It’s 1849, and twelve-year-old Addie lives in the shipbuilding town of Essex, Massachusetts. Her father has left the family to seek gold on the West Coast, and tragically the flux has ended the lives of her mother and baby brother, leaving Addie all alone. Fearful of being taken in as a servant, Addie flees from her house into the snowy woods, where she endures hunger and bitter cold until Nokummus, an elderly Wampanoag woman, coaxes Addie to her dwelling.

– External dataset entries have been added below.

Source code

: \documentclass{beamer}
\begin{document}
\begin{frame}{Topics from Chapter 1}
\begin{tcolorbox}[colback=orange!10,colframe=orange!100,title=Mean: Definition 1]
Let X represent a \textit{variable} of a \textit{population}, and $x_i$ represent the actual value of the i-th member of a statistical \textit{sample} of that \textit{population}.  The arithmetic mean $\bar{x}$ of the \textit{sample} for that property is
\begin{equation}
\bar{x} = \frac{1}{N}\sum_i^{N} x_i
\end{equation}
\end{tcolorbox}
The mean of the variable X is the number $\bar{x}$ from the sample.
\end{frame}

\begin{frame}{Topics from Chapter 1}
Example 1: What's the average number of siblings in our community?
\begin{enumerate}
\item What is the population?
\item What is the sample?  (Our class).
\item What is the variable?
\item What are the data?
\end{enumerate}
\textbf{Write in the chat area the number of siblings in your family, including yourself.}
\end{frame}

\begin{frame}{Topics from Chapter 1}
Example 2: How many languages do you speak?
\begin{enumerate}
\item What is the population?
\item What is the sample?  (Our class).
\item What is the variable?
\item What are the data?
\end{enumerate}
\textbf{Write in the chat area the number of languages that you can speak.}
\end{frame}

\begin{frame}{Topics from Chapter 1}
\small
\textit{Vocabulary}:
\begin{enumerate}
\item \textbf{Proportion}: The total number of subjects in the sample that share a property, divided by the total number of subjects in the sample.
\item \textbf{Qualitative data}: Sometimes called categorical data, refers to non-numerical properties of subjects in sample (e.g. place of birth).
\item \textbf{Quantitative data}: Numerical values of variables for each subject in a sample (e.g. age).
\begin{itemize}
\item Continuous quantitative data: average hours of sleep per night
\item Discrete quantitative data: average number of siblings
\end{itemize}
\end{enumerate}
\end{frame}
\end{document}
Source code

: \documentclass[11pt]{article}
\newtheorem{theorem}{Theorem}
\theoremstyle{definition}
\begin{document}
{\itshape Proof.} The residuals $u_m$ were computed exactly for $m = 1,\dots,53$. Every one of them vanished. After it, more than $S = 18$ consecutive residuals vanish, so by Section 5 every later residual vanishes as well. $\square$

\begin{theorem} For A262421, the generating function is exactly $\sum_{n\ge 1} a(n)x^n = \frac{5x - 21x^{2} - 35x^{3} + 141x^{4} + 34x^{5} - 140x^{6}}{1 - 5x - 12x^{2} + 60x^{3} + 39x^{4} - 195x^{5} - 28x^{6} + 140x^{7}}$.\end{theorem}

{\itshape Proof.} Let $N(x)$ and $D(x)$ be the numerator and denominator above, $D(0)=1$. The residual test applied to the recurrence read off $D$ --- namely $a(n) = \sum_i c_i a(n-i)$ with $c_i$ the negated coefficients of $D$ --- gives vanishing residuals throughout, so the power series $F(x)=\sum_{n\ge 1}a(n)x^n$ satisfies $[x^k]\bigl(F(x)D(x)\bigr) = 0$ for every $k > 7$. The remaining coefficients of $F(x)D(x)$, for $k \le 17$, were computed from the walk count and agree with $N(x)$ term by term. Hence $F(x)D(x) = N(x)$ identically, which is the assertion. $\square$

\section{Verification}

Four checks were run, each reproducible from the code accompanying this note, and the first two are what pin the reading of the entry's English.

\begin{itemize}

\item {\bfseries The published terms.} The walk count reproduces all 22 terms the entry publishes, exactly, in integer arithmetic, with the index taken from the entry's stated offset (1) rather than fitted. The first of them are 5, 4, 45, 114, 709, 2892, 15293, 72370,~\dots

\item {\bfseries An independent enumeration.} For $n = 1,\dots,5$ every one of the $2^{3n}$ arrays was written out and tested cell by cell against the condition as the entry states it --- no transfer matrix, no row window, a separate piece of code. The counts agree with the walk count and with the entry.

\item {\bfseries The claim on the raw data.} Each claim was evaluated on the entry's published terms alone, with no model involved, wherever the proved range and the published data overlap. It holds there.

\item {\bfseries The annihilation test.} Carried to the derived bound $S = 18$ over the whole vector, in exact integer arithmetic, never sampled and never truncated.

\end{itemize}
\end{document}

Now living under the care of the mercurial old woman, Addie slowly recognizes the truth of her past. Through an intense ancient ceremony and by force of her own wits and will, Addie must come to grips with the facts of her newfound identity – and find the courage to build a future unlike any she could ever have imagined.
Daughter of Winter was a heart rending read at times. The book begins:
Yesterday I washed their bodies
as I’ve seen the women do
dressed them in their best,
and laid them in a crypt of snow…
If that doesn’t catch your attention, for better or worse, you must be the one in the crypt. I was riveted after those first four lines, but I have to admit, Daughter of Winter was a hard read for me because of Addie’s agonizing search for her own identity and “real” mother.
You see, I’m an adoptive mother. My daughter is from China and though she’s still a little young for these questions, she will someday have them. Just like Addie, my child will want to know who her “real” mother is and I will have to contain my tears at the question. Tears for her loss; tears that she has to ask such a terrible thing because I am her real mother. I am just not the person who gave her life. This book managed to touch me in a deeply personal place, for which I’m grateful. I hope it will help me to be a better mother when these questions arise.
The novel’s conclusion is moving and fulfilling, but I hate spoilers and refuse to give away anything else. What I will do is whole heartedly recommend this novel to the general populace, but most especially to those people touched by adoption or foster situations.